Je sais que plusieurs personnes pensent que les ploiticien ont le droit de changer de parti ou d’idée et qu’ils sont libre.Je sais aussi que bien des Québécois adore le hockey,mais il y a une limite à ne pas franchir en politique.Au hockey tu peux être échangé d’un club à un autre et changer de chandail en tout temps mais c’est UN JEU.La politique c’est SÉRIEUX.C’est notre vie au quotidien et il y a des conséquences plus sérieuses reliées à notre décision.Les transfuges doivent obligatoirement se faire réélire ou démissionner.On a pas voté pour des transfuges.

@Luc Lemoine,
Des raisons personnelles ou familiales, comme Normandeau?
Quant on apprend aujourd’hui qu’elle a passé dans le camp du privé, ses raisons familiales ne devaient pas être très fortes. Elle n’avait plus de vie personnelle? Elle le savait sûrement avant de faire de la politique. Ce n’est pas une raison pour abandonner le bateau en cours de route.

Robello une décision opportuniste.
La député NPD (no name)de St-Maurice un achat fait par le parti Libéral qui a besoin de médiatiser sa présence par les temps qui cours sur la scène féd. et qui plus est dans l’ex château fort libéral de Ti-Jean. Que le hasard fait bien les choses vous ne trouvez-pas ?
Tant qu’au député transfuge à l’avenir on le remplace par le candidat adversaire qui est arrivé deuxième lors de l’élection.
Il est temps de décrotter les politicien si l’on désire assainir les mœurs politiques.

Croyez vous sincèrement que la très grande majorité vote pour le candidat dans un comté, prenez exemple sur la dernière élection fédérale avec des candidats NPD qui sont incapables de s’exprimer dans la langue des électeurs, mais mon préféré est Raymond Francoeur élu sous la bannière adéquiste dans Portneuf;
http://www.youtube.com/watch?v=1KSBgvjNoEM

@tipatte

Messieurs Trudel, Beaulne et Biron n’étaient pas élus et ne siégeaient pas lors de leur adhésion au PQ.
Trudel et Beaulne avaient été défaits l’année précédant leur adhésion au PQ.
M. Biron a démissionné en 1979.
Il a adhéré au PQ en 1980. Il a été élu en 1981.Un exemple que M. rebello aurait dû suivre.

Who cares? Puisque les partis sont tous égal en leur problemes, si un membre voudrais changer leur camp, ça m’est égal… je m’occupe des vrais problemes, pas ces enjeux qui ne me concerne pas.

Comme tu sais bien déja, ton idée d’enlever une chaise est completement stupide. Mais certainment, t’as le droit se vouloir « impertinent » en lieu!

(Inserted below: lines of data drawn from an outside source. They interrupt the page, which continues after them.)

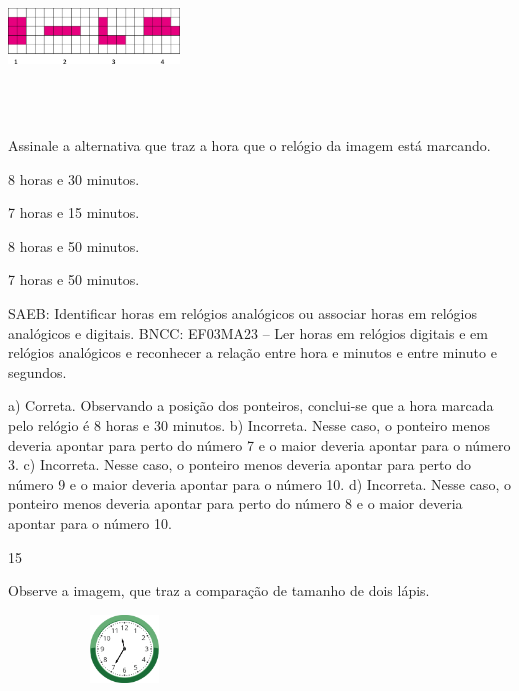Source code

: {\begin{escolha}
{%

\includegraphics[width=1.79182in,height=1.69181in]{media/image115.png}

Assinale a alternativa que traz a hora que o relógio da imagem está marcando.

\begin{escolha}
\item
  8 horas e 30 minutos.
\item
  7 horas e 15 minutos.
\item
  8 horas e 50 minutos.
\item
  7 horas e 50 minutos.
\end{escolha}

SAEB: Identificar horas em relógios analógicos ou associar
horas em relógios analógicos e digitais.
BNCC: EF03MA23 – Ler horas em relógios digitais e em relógios analógicos e reconhecer a relação
entre hora e minutos e entre minuto e segundos.


a) Correta. Observando a posição dos ponteiros, conclui-se que a hora marcada pelo
relógio é 8 horas e 30 minutos.
b) Incorreta. Nesse caso, o ponteiro menos deveria apontar para perto do número 7 e o maior deveria apontar para o número 3.
c) Incorreta. Nesse caso, o ponteiro menos deveria apontar para perto do número 9 e o maior deveria apontar para o número 10.
d) Incorreta. Nesse caso, o ponteiro menos deveria apontar para perto do número 8 e o maior deveria apontar para o número 10.

\num{15}

Observe a imagem, que traz a comparação de tamanho de dois lápis.


\includegraphics[width=2.43137in,height=0.71356in]{media/image116.png}

}
\end{escolha}}

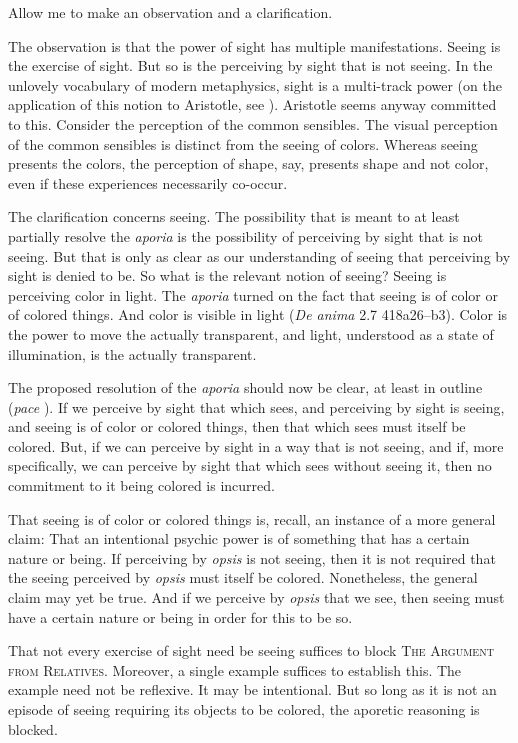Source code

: Allow me to make an observation and a clarification.

The observation is that the power of sight has multiple manifestations. Seeing is the exercise of sight. But so is the perceiving by sight that is not seeing. In the unlovely vocabulary of modern metaphysics, sight is a multi-track power (on the application of this notion to Aristotle, see \citealt[3.1.2]{Marmodoro:2014br}). Aristotle seems anyway committed to this. Consider the perception of the common sensibles. The visual perception of the common sensibles is distinct from the seeing of colors. Whereas seeing presents the colors, the perception of shape, say, presents shape and not color, even if these experiences necessarily co-occur.

The clarification concerns seeing. The possibility that is meant to at least partially resolve the \emph{aporia} is the possibility of perceiving by sight that is not seeing. But that is only as clear as our understanding of seeing that perceiving by sight is denied to be. So what is the relevant notion of seeing? Seeing is perceiving color in light. The \emph{aporia} turned on the fact that seeing is of color or of colored things. And color is visible in light (\emph{De anima} 2.7 418a26–b3). Color is the power to move the actually transparent, and light, understood as a state of illumination, is the actually transparent.

The proposed resolution of the \emph{aporia} should now be clear, at least in outline (\emph{pace} \citealt[122]{Hamlyn:2002ys}). If we perceive by sight that which sees, and perceiving by sight is seeing, and seeing is of color or colored things, then that which sees must itself be colored. But, if we can perceive by sight in a way that is not seeing, and if, more specifically, we can perceive by sight that which sees without seeing it, then no commitment to it being colored is incurred.

That seeing is of color or colored things is, recall, an instance of a more general claim: That an intentional psychic power is of something that has a certain nature or being. If perceiving by \emph{opsis} is not seeing, then it is not required that the seeing perceived by \emph{opsis} must itself be colored. Nonetheless, the general claim may yet be true. And if we perceive by \emph{opsis} that we see, then seeing must have a certain nature or being in order for this to be so.

That not every exercise of sight need be seeing suffices to block \textsc{The Argument from Relatives}. Moreover, a single example suffices to establish this. The example need not be reflexive. It may be intentional. But so long as it is not an episode of seeing requiring its objects to be colored, the aporetic reasoning is blocked.

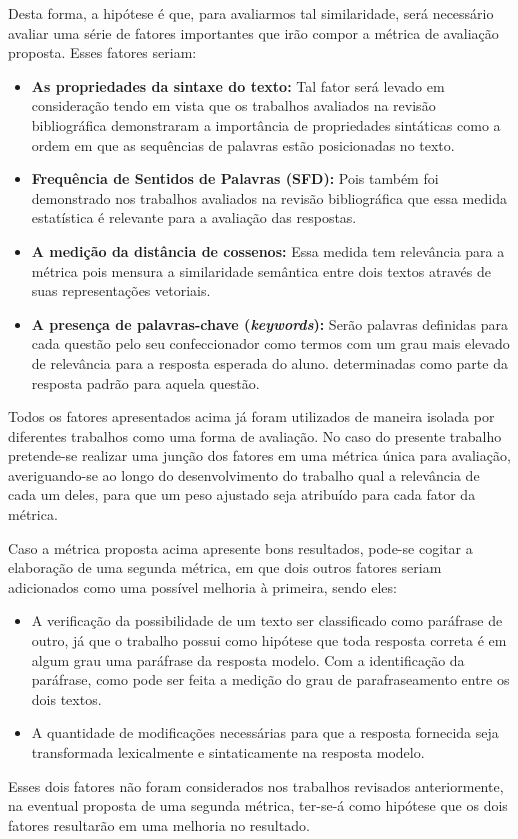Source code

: Desta forma, a hipótese é que, para avaliarmos tal similaridade, será necessário avaliar uma série de fatores importantes que irão compor a métrica de avaliação proposta. Esses fatores seriam:
\begin{itemize}
    \item \textbf{As propriedades da sintaxe do texto:} Tal fator será levado em consideração tendo em vista que os trabalhos avaliados na revisão bibliográfica demonstraram a importância de propriedades sintáticas como a ordem em que as sequências de palavras estão posicionadas no texto.
    \item \textbf{Frequência de Sentidos de Palavras (SFD):} Pois também foi demonstrado nos trabalhos avaliados na revisão bibliográfica que essa medida estatística é relevante para a avaliação das respostas.
    \item \textbf{A medição da distância de cossenos:} Essa medida tem relevância para a métrica pois mensura a similaridade semântica entre dois textos através de suas representações vetoriais.
    \item \textbf{A presença de palavras-chave (\textit{keywords}):} Serão palavras definidas para cada questão pelo seu confeccionador como termos com um grau mais elevado de relevância para a resposta esperada do aluno. determinadas como parte da resposta padrão para aquela questão.
\end{itemize}

Todos os fatores apresentados acima já foram utilizados de maneira isolada por diferentes trabalhos como uma forma de avaliação. No caso do presente trabalho pretende-se realizar uma junção dos fatores em uma métrica única para avaliação, averiguando-se ao longo do desenvolvimento do trabalho qual a relevância de cada um deles, para que um peso ajustado seja atribuído para cada fator da métrica. 

Caso a métrica proposta acima apresente bons resultados, pode-se cogitar a elaboração de uma segunda métrica, em que dois outros fatores seriam adicionados como uma possível melhoria à primeira, sendo eles: 
\begin{itemize}
    \item A verificação da possibilidade de um texto ser classificado como paráfrase de outro, já que o trabalho possui como hipótese que toda resposta correta é em algum grau uma paráfrase da resposta modelo. Com a identificação da paráfrase, como pode ser feita a medição do grau de parafraseamento entre os dois textos.
    \item A quantidade de modificações necessárias para que a resposta fornecida seja transformada lexicalmente e sintaticamente na resposta modelo.
\end{itemize}
Esses dois fatores não foram considerados nos trabalhos revisados anteriormente, na eventual proposta de uma segunda métrica, ter-se-á como hipótese que os dois fatores resultarão em uma melhoria no resultado.

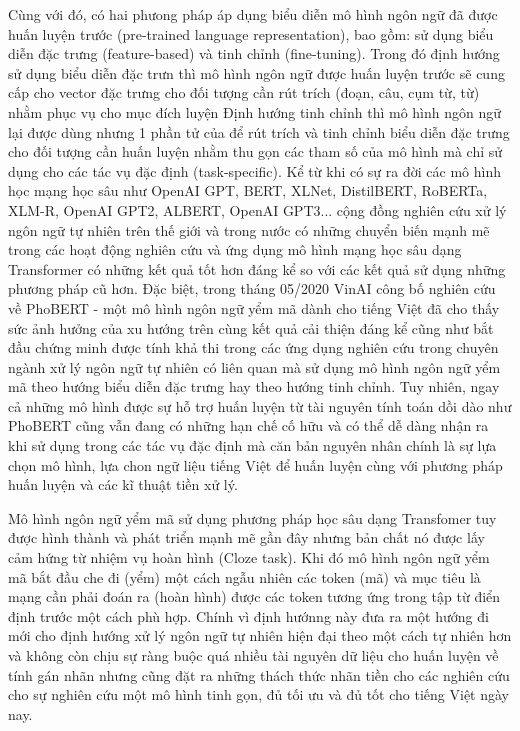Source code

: \documentclass[10pt, conference, a4paper, compsocconf]{IEEEtran}
\begin{document}
Cùng với đó, có hai phưong pháp áp dụng biểu diễn mô hình ngôn ngữ đã được huấn luyện trước (pre-trained language representation), bao gồm:
sử dụng biểu diễn đặc trưng (feature-based) và tinh chỉnh (fine-tuning). 
Trong đó định hướng sử dụng biểu diễn đặc trưn thì mô hình ngôn ngữ được huấn luyện trước
sẽ cung cấp cho vector đặc trưng cho đối tượng cần rút trích (đoạn, câu, cụm từ, từ) nhằm phục vụ cho mục đích luyện
Định hướng tinh chỉnh thì mô hình ngôn ngữ lại được dùng nhưng 1 phần tử của để rút trích và tinh chỉnh biểu diễn đặc trưng cho đối tượng cần huấn luyện nhằm thu gọn các tham số của mô hình mà chỉ sử dụng cho các tác vụ đặc định (task-specific).
Kể từ khi có sự ra đời các mô hình học mạng học sâu như OpenAI GPT\cite{Radford2018}, BERT\cite{Devlin2018}, XLNet\cite{Yang2019}, DistilBERT\cite{Sanh2019}, RoBERTa\cite{Liu2019}, XLM-R\cite{Conneau2019}, OpenAI GPT2\cite{Radford2019}, 
ALBERT\cite{Lan2019}, OpenAI GPT3\cite{Brown2020}... 
cộng đồng nghiên cứu xử lý ngôn ngữ tự nhiên trên thế giới và trong nước có những chuyển biến mạnh mẽ trong các hoạt động nghiên cứu và ứng dụng mô hình mạng học sâu dạng Transformer 
có những kết quả tốt hơn đáng kể so với các kết quả sử dụng những phương pháp cũ hơn. 
Đặc biệt, trong tháng 05/2020 VinAI công bố nghiên cứu về PhoBERT\cite{Nguyen2020} - một mô hình ngôn ngữ yểm mã dành cho tiếng Việt đã cho thấy sức ảnh hưởng của xu hướng trên 
cùng kết quả cải thiện đáng kể cũng như bắt đầu chứng minh được tính khả thi trong các ứng dụng nghiên cứu trong chuyên ngành xử lý ngôn ngữ tự nhiên có liên quan mà sử dụng mô hình ngôn ngữ yểm mã theo hướng biểu diễn đặc trưng hay
theo hướng tinh chỉnh. Tuy nhiên, ngay cả những mô hình được sự hỗ trợ huấn luyện từ tài nguyên tính toán dồi dào như PhoBERT\cite{Nguyen2020} cũng vẫn đang có những hạn chế cố hữu và có thể dễ dàng nhận ra khi sử dụng trong các tác vụ đặc định mà căn bản nguyên nhân chính là sự lựa chọn mô hình,
lựa chon ngữ liệu tiếng Việt để huấn luyện cùng với phương pháp huấn luyện và các kĩ thuật tiền xử lý.

Mô hình ngôn ngữ yểm mã sử dụng phương pháp học sâu dạng Transfomer tuy được hình thành và phát triển mạnh mẽ gần đây nhưng bản chất nó 
được lấy cảm hứng từ nhiệm vụ hoàn hình\cite{Taylor1953} (Cloze task). Khi đó mô hình ngôn ngữ yểm mã bắt đầu che đi (yểm) một cách ngẫu nhiên các token (mã) và mục tiêu là mạng cần phải đoán ra (hoàn hình) được các token tương ứng trong tập từ điển định trước một cách phù hợp. 
Chính vì định hướnng này đưa ra một hướng đi mới cho định hướng xử lý ngôn ngữ tự nhiên hiện đại theo một cách tự nhiên hơn và không còn chịu sự ràng buộc quá nhiều tài nguyên dữ liệu cho huấn luyện về tính gán nhãn nhưng cũng đặt ra những thách thức nhãn tiền cho các nghiên cứu cho sự 
nghiên cứu một mô hình tinh gọn, đủ tối ưu và đủ tốt cho tiếng Việt ngày nay.
\end{document}
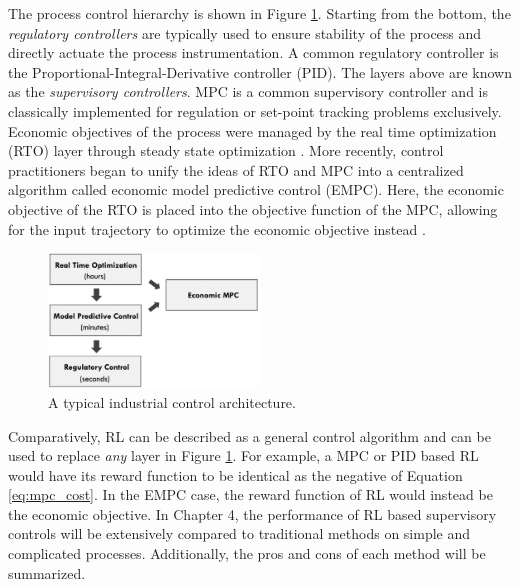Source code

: The process control hierarchy is shown in Figure \ref{fig:rto_mpc_pid}. Starting from the bottom, the \textit{regulatory controllers} are typically used to ensure stability of the process and directly actuate the process instrumentation.  A common regulatory controller is the Proportional-Integral-Derivative controller (PID). The layers above are known as the \textit{supervisory controllers}. MPC is a common supervisory controller and is classically implemented for regulation or set-point tracking problems exclusively.  Economic objectives of the process were managed by the real time optimization (RTO) layer through steady state optimization \cite{rto}. More recently, control practitioners began to unify the ideas of RTO and MPC into a centralized algorithm called economic model predictive control (EMPC).  Here, the economic objective of the RTO is placed into the objective function of the MPC, allowing for the input trajectory to optimize the economic objective instead \cite{empc2, empc1}. 

\begin{figure}[H]
    \centering
    \includegraphics[width=0.5\textwidth]{images/ch1/rto_mpc_pid.jpeg}
    \caption{A typical industrial control architecture.}
    \label{fig:rto_mpc_pid}
\end{figure}

Comparatively, RL can be described as a general control algorithm and can be used to replace \textit{any} layer in Figure \ref{fig:rto_mpc_pid}. For example, a MPC or PID based RL would have its reward function to be identical as the negative of Equation \ref{eq:mpc_cost}.  In the EMPC case, the reward function of RL would instead be the economic objective.  In Chapter 4, the performance of RL based supervisory controls will be extensively compared to traditional methods on simple and complicated processes. Additionally, the pros and cons of each method will be summarized.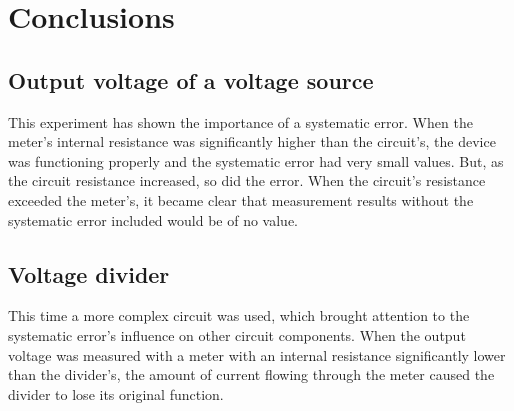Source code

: \section{Conclusions}

\subsection{Output voltage of a voltage source}

 This experiment has shown the importance of a systematic error. When the meter's internal resistance was significantly higher than the circuit's, the device was functioning properly and the systematic error had very small values. But, as the circuit resistance increased, so did the error. When the circuit's resistance exceeded the meter's, it became clear that measurement results without the systematic error included would be of no value.

\subsection{Voltage divider}

This time a more complex circuit was used, which brought attention to the systematic error's influence on other circuit components. When the output voltage was measured with a meter with an internal resistance significantly lower than the divider's, the amount of current flowing through the meter caused the divider to lose its original function.
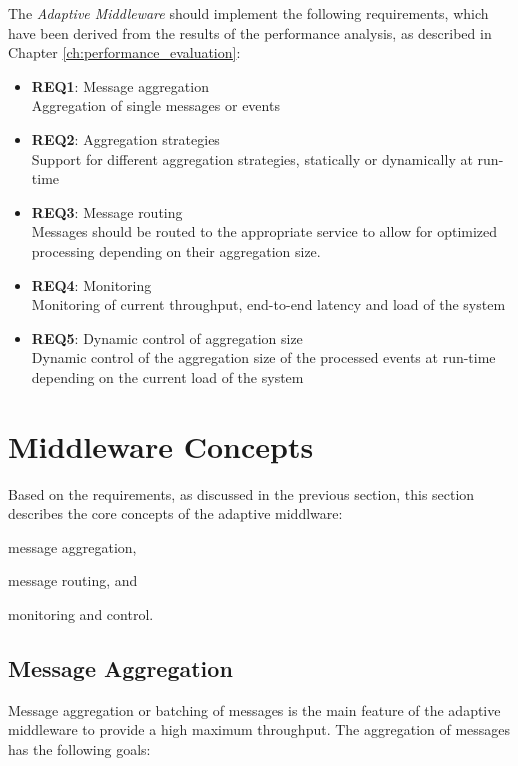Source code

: The \emph{Adaptive Middleware} should implement the following requirements, which have been derived from the results of the performance analysis, as described in Chapter \ref{ch:performance_evaluation}:

\begin{itemize}
	\item \textbf{REQ1}: Message aggregation\\
	Aggregation of single messages or events
	\item \textbf{REQ2}: Aggregation strategies\\
	Support for different aggregation strategies, statically or dynamically at run-time
	\item \textbf{REQ3}: Message routing\\
	Messages should be routed to the appropriate service to allow for optimized processing depending on their aggregation size.
	\item \textbf{REQ4}: Monitoring\\
	Monitoring of current throughput, end-to-end latency and load of the system
	\item \textbf{REQ5}: Dynamic control of aggregation size\\
	Dynamic control of the aggregation size of the processed events at run-time depending on the current load of the system
\end{itemize}

\section{Middleware Concepts}
\label{sec:ch05_middleware_concepts}
Based on the requirements, as discussed in the previous section, this section describes the core concepts of the adaptive middlware: 
\begin{inparaenum}[(1)]
	\item message aggregation,
	\item message routing, and
	\item monitoring and control.
\end{inparaenum}

\subsection{Message Aggregation}
\label{sec:ch05_aggregator}
Message aggregation or batching of messages is the main feature of the adaptive middleware to provide a high maximum throughput.
The aggregation of messages has the following goals:

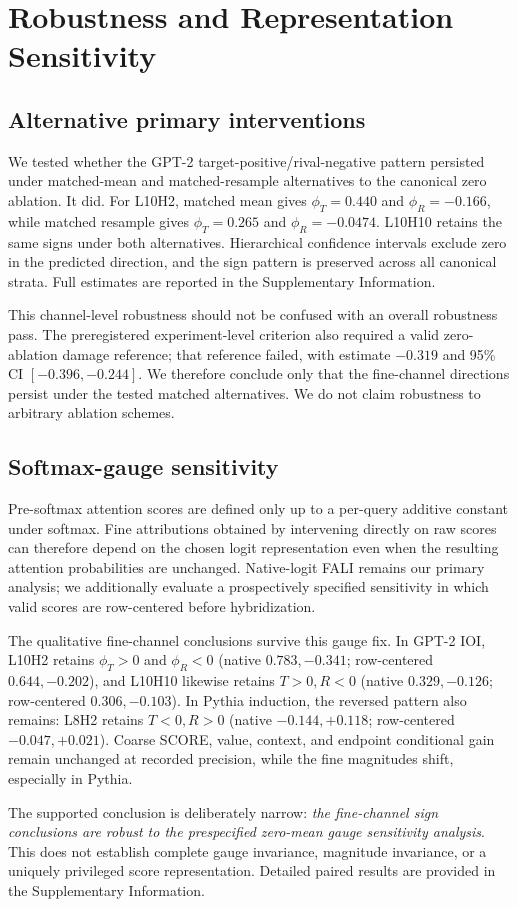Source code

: \section{Robustness and Representation Sensitivity}\label{sec:robustness}

\subsection{Alternative primary interventions}\label{sec:gpt2-robustness}

We tested whether the GPT-2 target-positive/rival-negative pattern persisted under matched-mean and matched-resample alternatives to the canonical zero ablation. It did. For L10H2, matched mean gives $\phi_T=0.440$ and $\phi_R=-0.166$, while matched resample gives $\phi_T=0.265$ and $\phi_R=-0.0474$. L10H10 retains the same signs under both alternatives. Hierarchical confidence intervals exclude zero in the predicted direction, and the sign pattern is preserved across all canonical strata. Full estimates are reported in the Supplementary Information.

This channel-level robustness should not be confused with an overall robustness pass. The preregistered experiment-level criterion also required a valid zero-ablation damage reference; that reference failed, with estimate $-0.319$ and 95\% CI $[-0.396,-0.244]$. We therefore conclude only that the fine-channel directions persist under the tested matched alternatives. We do not claim robustness to arbitrary ablation schemes.

\subsection{Softmax-gauge sensitivity}\label{sec:gauge}

Pre-softmax attention scores are defined only up to a per-query additive constant under softmax. Fine attributions obtained by intervening directly on raw scores can therefore depend on the chosen logit representation even when the resulting attention probabilities are unchanged. Native-logit FALI remains our primary analysis; we additionally evaluate a prospectively specified sensitivity in which valid scores are row-centered before hybridization.

The qualitative fine-channel conclusions survive this gauge fix. In GPT-2 IOI, L10H2 retains $\phi_T>0$ and $\phi_R<0$ (native $0.783,-0.341$; row-centered $0.644,-0.202$), and L10H10 likewise retains $T>0,R<0$ (native $0.329,-0.126$; row-centered $0.306,-0.103$). In Pythia induction, the reversed pattern also remains: L8H2 retains $T<0,R>0$ (native $-0.144,+0.118$; row-centered $-0.047,+0.021$). Coarse SCORE, value, context, and endpoint conditional gain remain unchanged at recorded precision, while the fine magnitudes shift, especially in Pythia.

The supported conclusion is deliberately narrow: \emph{the fine-channel sign conclusions are robust to the prespecified zero-mean gauge sensitivity analysis}. This does not establish complete gauge invariance, magnitude invariance, or a uniquely privileged score representation. Detailed paired results are provided in the Supplementary Information.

Il ne devrait pas avoir de transfert d’une parti à un autre. Les gens votent pour l’homme mais aussi pour l’orientation ou la ligne du parti. Alors un député voulant changer de parti devrait retourner voir les électeurs et aller en élection.

Claude Lagueux, j’ai regardé la vidéo, faut-T-il en rire ou en pleurer ? et le 2 mai 2011 le jour ou le Québec a voter pour la moustache ?

Pour une fois je suis d’accord avec M. Lisé.

C’est definitivement une atteinte a l’integrité de la democratie.

Ce que je me demande par contre, c’est qu’elle aurait ete votre position si c’etait un membre influent de la CAQ qui aurait migré vers le PQ…

@ Constant Tinople (# 42):

« Ce que je me demande par contre, c’est qu’elle aurait ete votre position si c’etait un membre influent de la CAQ qui aurait migré vers le PQ… » (sic)

Poser la question est y répondre.

Au lieu des hauts cris et des écrits outrés, on aurait au contraire eu droit à un étalage verbeux et dégoulinants de bons sentiments, de conviction profonde envers les valeurs québécoises, de confiance et d’espoir envers les lendemains plus radieux pour la « pays », d’espoirs de prospérité et tutti quanti.

D’ailleurs, des dizaines de membres du caucus du Parti québécois viennent (et venaient, dans le temps…) tout droit des autres partis dont René Lévesque lui-même. Oui Madame!

Étainet-ils tous des traîtres pour autant?